#### Aim of the task:
Wherever an image appears in the records, exclude it, and reproduce everything else exactly.

*** Opening Data excerpts ***

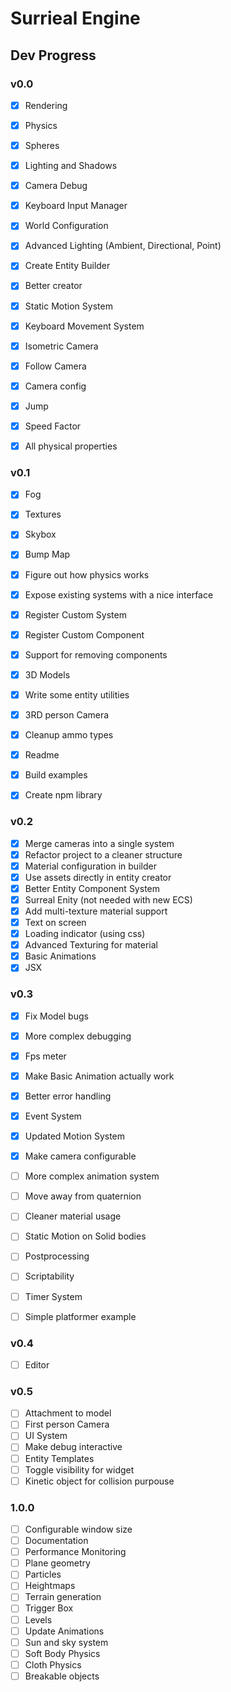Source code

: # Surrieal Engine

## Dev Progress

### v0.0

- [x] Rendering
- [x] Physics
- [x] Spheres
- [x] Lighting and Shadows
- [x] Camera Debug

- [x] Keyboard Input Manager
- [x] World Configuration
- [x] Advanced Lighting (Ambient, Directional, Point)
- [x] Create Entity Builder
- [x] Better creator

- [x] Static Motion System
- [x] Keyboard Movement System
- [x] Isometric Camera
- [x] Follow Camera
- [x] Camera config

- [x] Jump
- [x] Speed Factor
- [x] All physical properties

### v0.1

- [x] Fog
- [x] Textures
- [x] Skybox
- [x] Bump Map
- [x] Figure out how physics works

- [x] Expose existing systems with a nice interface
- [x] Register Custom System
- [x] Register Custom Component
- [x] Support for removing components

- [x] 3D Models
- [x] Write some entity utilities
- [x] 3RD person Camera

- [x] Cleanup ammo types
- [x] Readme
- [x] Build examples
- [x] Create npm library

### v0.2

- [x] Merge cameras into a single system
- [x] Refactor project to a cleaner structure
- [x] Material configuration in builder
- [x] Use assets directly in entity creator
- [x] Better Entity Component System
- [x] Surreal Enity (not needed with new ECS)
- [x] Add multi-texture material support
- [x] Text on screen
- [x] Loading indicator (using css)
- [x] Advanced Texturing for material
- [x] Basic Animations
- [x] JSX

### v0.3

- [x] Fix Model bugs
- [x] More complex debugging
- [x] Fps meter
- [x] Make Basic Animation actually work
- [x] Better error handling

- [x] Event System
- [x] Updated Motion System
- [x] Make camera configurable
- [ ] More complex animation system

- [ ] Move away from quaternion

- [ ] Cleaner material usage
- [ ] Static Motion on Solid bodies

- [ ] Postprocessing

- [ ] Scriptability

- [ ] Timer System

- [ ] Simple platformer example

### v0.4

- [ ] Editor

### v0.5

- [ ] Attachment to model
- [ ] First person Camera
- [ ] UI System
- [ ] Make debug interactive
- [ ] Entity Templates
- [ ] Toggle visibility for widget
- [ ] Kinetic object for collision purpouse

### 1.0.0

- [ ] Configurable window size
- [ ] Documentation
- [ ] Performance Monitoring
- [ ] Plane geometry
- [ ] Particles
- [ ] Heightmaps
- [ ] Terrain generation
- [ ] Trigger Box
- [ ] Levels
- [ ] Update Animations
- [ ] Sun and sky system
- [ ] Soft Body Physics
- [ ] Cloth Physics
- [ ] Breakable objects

*** Closing Data excerpts ***

#### Result of this task:
Source code

: # Surrieal Engine

## Dev Progress

### v0.0

- [x] Rendering
- [x] Physics
- [x] Spheres
- [x] Lighting and Shadows
- [x] Camera Debug

- [x] Keyboard Input Manager
- [x] World Configuration
- [x] Advanced Lighting (Ambient, Directional, Point)
- [x] Create Entity Builder
- [x] Better creator

- [x] Static Motion System
- [x] Keyboard Movement System
- [x] Isometric Camera
- [x] Follow Camera
- [x] Camera config

- [x] Jump
- [x] Speed Factor
- [x] All physical properties

### v0.1

- [x] Fog
- [x] Textures
- [x] Skybox
- [x] Bump Map
- [x] Figure out how physics works

- [x] Expose existing systems with a nice interface
- [x] Register Custom System
- [x] Register Custom Component
- [x] Support for removing components

- [x] 3D Models
- [x] Write some entity utilities
- [x] 3RD person Camera

- [x] Cleanup ammo types
- [x] Readme
- [x] Build examples
- [x] Create npm library

### v0.2

- [x] Merge cameras into a single system
- [x] Refactor project to a cleaner structure
- [x] Material configuration in builder
- [x] Use assets directly in entity creator
- [x] Better Entity Component System
- [x] Surreal Enity (not needed with new ECS)
- [x] Add multi-texture material support
- [x] Text on screen
- [x] Loading indicator (using css)
- [x] Advanced Texturing for material
- [x] Basic Animations
- [x] JSX

### v0.3

- [x] Fix Model bugs
- [x] More complex debugging
- [x] Fps meter
- [x] Make Basic Animation actually work
- [x] Better error handling

- [x] Event System
- [x] Updated Motion System
- [x] Make camera configurable
- [ ] More complex animation system

- [ ] Move away from quaternion

- [ ] Cleaner material usage
- [ ] Static Motion on Solid bodies

- [ ] Postprocessing

- [ ] Scriptability

- [ ] Timer System

- [ ] Simple platformer example

### v0.4

- [ ] Editor

### v0.5

- [ ] Attachment to model
- [ ] First person Camera
- [ ] UI System
- [ ] Make debug interactive
- [ ] Entity Templates
- [ ] Toggle visibility for widget
- [ ] Kinetic object for collision purpouse

### 1.0.0

- [ ] Configurable window size
- [ ] Documentation
- [ ] Performance Monitoring
- [ ] Plane geometry
- [ ] Particles
- [ ] Heightmaps
- [ ] Terrain generation
- [ ] Trigger Box
- [ ] Levels
- [ ] Update Animations
- [ ] Sun and sky system
- [ ] Soft Body Physics
- [ ] Cloth Physics
- [ ] Breakable objects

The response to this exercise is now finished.